* What to work on
Restate all the data word for word, leaving nothing out.

Stored data
+++

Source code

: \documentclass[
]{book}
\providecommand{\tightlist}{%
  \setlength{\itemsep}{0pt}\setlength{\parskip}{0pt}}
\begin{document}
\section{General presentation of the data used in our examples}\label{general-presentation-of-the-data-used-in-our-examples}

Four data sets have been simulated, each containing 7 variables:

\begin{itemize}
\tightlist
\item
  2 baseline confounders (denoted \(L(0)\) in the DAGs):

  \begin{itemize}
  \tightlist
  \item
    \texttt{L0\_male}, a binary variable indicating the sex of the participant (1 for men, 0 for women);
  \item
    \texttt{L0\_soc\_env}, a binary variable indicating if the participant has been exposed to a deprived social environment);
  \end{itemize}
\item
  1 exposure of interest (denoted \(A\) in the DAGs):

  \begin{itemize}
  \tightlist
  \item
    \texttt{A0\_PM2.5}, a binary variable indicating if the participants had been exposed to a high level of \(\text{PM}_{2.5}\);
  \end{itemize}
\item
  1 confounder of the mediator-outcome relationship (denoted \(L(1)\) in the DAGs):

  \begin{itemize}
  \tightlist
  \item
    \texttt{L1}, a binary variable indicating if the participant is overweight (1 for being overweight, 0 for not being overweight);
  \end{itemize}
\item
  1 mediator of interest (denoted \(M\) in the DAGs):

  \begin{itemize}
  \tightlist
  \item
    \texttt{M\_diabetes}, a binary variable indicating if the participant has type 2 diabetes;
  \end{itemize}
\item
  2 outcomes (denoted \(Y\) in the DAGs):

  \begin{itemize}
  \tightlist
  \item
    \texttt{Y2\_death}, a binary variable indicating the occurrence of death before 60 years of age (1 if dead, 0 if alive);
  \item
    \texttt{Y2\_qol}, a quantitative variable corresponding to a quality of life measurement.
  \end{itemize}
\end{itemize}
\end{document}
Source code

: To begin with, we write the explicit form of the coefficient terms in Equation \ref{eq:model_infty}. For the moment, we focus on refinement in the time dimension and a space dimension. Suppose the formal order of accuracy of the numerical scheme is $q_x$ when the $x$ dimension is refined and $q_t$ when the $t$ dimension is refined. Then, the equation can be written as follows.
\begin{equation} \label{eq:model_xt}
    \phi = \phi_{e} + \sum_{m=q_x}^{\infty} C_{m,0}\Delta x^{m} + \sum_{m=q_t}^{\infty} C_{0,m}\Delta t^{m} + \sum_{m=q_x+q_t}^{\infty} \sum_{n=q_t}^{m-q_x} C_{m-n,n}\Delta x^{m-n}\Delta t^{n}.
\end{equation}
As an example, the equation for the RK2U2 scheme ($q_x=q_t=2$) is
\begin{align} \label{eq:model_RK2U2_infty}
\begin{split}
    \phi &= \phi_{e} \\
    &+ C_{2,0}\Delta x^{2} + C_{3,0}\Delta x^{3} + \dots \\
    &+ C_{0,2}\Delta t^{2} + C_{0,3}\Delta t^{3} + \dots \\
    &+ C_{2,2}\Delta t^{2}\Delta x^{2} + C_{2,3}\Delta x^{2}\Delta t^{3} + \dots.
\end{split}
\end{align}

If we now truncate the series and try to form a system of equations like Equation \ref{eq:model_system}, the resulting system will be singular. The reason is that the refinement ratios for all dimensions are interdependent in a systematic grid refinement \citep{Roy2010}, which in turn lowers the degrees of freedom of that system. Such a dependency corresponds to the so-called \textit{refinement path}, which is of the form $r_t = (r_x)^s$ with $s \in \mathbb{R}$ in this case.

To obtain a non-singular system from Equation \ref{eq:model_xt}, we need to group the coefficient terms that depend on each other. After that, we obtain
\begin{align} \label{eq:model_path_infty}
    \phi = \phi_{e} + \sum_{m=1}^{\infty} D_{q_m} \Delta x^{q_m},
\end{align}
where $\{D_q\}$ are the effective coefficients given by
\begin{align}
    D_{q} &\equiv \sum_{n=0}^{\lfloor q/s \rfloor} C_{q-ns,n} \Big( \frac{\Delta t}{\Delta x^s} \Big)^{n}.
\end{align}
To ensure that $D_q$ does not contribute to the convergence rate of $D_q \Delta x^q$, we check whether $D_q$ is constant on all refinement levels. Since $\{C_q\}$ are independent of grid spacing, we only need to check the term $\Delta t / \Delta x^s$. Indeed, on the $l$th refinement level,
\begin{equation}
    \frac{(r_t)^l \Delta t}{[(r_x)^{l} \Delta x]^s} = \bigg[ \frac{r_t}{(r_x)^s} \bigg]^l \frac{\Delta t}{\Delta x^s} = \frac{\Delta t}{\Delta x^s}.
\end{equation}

+++

* Written solution
Source code

: \documentclass[
]{book}
\providecommand{\tightlist}{%
  \setlength{\itemsep}{0pt}\setlength{\parskip}{0pt}}
\begin{document}
\section{General presentation of the data used in our examples}\label{general-presentation-of-the-data-used-in-our-examples}

Four data sets have been simulated, each containing 7 variables:

\begin{itemize}
\tightlist
\item
  2 baseline confounders (denoted \(L(0)\) in the DAGs):

  \begin{itemize}
  \tightlist
  \item
    \texttt{L0\_male}, a binary variable indicating the sex of the participant (1 for men, 0 for women);
  \item
    \texttt{L0\_soc\_env}, a binary variable indicating if the participant has been exposed to a deprived social environment);
  \end{itemize}
\item
  1 exposure of interest (denoted \(A\) in the DAGs):

  \begin{itemize}
  \tightlist
  \item
    \texttt{A0\_PM2.5}, a binary variable indicating if the participants had been exposed to a high level of \(\text{PM}_{2.5}\);
  \end{itemize}
\item
  1 confounder of the mediator-outcome relationship (denoted \(L(1)\) in the DAGs):

  \begin{itemize}
  \tightlist
  \item
    \texttt{L1}, a binary variable indicating if the participant is overweight (1 for being overweight, 0 for not being overweight);
  \end{itemize}
\item
  1 mediator of interest (denoted \(M\) in the DAGs):

  \begin{itemize}
  \tightlist
  \item
    \texttt{M\_diabetes}, a binary variable indicating if the participant has type 2 diabetes;
  \end{itemize}
\item
  2 outcomes (denoted \(Y\) in the DAGs):

  \begin{itemize}
  \tightlist
  \item
    \texttt{Y2\_death}, a binary variable indicating the occurrence of death before 60 years of age (1 if dead, 0 if alive);
  \item
    \texttt{Y2\_qol}, a quantitative variable corresponding to a quality of life measurement.
  \end{itemize}
\end{itemize}
\end{document}
Source code

: To begin with, we write the explicit form of the coefficient terms in Equation \ref{eq:model_infty}. For the moment, we focus on refinement in the time dimension and a space dimension. Suppose the formal order of accuracy of the numerical scheme is $q_x$ when the $x$ dimension is refined and $q_t$ when the $t$ dimension is refined. Then, the equation can be written as follows.
\begin{equation} \label{eq:model_xt}
    \phi = \phi_{e} + \sum_{m=q_x}^{\infty} C_{m,0}\Delta x^{m} + \sum_{m=q_t}^{\infty} C_{0,m}\Delta t^{m} + \sum_{m=q_x+q_t}^{\infty} \sum_{n=q_t}^{m-q_x} C_{m-n,n}\Delta x^{m-n}\Delta t^{n}.
\end{equation}
As an example, the equation for the RK2U2 scheme ($q_x=q_t=2$) is
\begin{align} \label{eq:model_RK2U2_infty}
\begin{split}
    \phi &= \phi_{e} \\
    &+ C_{2,0}\Delta x^{2} + C_{3,0}\Delta x^{3} + \dots \\
    &+ C_{0,2}\Delta t^{2} + C_{0,3}\Delta t^{3} + \dots \\
    &+ C_{2,2}\Delta t^{2}\Delta x^{2} + C_{2,3}\Delta x^{2}\Delta t^{3} + \dots.
\end{split}
\end{align}

If we now truncate the series and try to form a system of equations like Equation \ref{eq:model_system}, the resulting system will be singular. The reason is that the refinement ratios for all dimensions are interdependent in a systematic grid refinement \citep{Roy2010}, which in turn lowers the degrees of freedom of that system. Such a dependency corresponds to the so-called \textit{refinement path}, which is of the form $r_t = (r_x)^s$ with $s \in \mathbb{R}$ in this case.

To obtain a non-singular system from Equation \ref{eq:model_xt}, we need to group the coefficient terms that depend on each other. After that, we obtain
\begin{align} \label{eq:model_path_infty}
    \phi = \phi_{e} + \sum_{m=1}^{\infty} D_{q_m} \Delta x^{q_m},
\end{align}
where $\{D_q\}$ are the effective coefficients given by
\begin{align}
    D_{q} &\equiv \sum_{n=0}^{\lfloor q/s \rfloor} C_{q-ns,n} \Big( \frac{\Delta t}{\Delta x^s} \Big)^{n}.
\end{align}
To ensure that $D_q$ does not contribute to the convergence rate of $D_q \Delta x^q$, we check whether $D_q$ is constant on all refinement levels. Since $\{C_q\}$ are independent of grid spacing, we only need to check the term $\Delta t / \Delta x^s$. Indeed, on the $l$th refinement level,
\begin{equation}
    \frac{(r_t)^l \Delta t}{[(r_x)^{l} \Delta x]^s} = \bigg[ \frac{r_t}{(r_x)^s} \bigg]^l \frac{\Delta t}{\Delta x^s} = \frac{\Delta t}{\Delta x^s}.
\end{equation}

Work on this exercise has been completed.